What you will do — Look through the records below, and whenever a line contains "breadcrumbs", copy it.

Records for the exercise —

=== Section Start ===

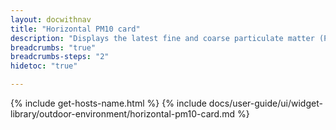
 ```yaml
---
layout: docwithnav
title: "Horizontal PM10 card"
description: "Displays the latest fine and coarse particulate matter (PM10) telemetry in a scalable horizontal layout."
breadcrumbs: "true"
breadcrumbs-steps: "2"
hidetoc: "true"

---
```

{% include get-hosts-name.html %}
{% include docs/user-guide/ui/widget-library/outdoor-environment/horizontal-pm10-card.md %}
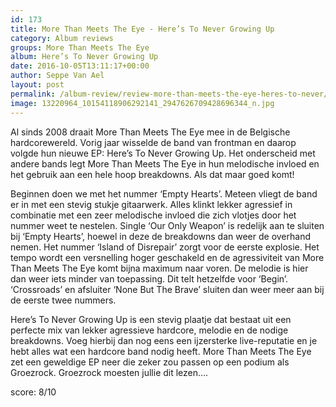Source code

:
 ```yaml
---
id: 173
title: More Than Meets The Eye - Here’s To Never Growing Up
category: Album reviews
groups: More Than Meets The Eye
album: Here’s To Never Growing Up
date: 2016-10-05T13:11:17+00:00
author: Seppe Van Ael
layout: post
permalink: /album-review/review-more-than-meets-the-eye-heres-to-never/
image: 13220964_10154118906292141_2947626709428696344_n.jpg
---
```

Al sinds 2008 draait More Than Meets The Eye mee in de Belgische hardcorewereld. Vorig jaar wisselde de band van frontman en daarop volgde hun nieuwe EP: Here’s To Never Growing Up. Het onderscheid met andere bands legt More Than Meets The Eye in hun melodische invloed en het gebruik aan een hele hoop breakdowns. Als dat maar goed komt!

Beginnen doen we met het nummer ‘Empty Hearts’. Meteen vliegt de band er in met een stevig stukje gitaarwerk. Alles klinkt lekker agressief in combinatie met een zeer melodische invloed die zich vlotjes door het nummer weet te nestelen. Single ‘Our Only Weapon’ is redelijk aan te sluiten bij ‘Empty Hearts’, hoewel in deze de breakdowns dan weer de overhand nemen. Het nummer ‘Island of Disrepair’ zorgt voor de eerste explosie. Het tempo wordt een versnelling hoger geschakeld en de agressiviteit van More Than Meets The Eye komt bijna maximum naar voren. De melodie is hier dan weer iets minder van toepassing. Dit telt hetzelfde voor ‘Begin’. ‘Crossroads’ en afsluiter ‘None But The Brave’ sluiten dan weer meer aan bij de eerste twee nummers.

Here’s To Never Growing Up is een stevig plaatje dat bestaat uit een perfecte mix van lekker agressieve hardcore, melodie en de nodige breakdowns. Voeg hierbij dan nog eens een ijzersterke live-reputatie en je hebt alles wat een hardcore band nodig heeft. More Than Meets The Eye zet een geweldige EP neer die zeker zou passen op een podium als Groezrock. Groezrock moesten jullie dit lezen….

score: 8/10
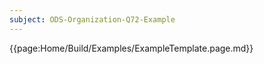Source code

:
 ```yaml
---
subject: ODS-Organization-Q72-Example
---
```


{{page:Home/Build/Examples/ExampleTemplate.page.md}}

=== Section End ===

Exercise response —
breadcrumbs: "true"
breadcrumbs-steps: "2"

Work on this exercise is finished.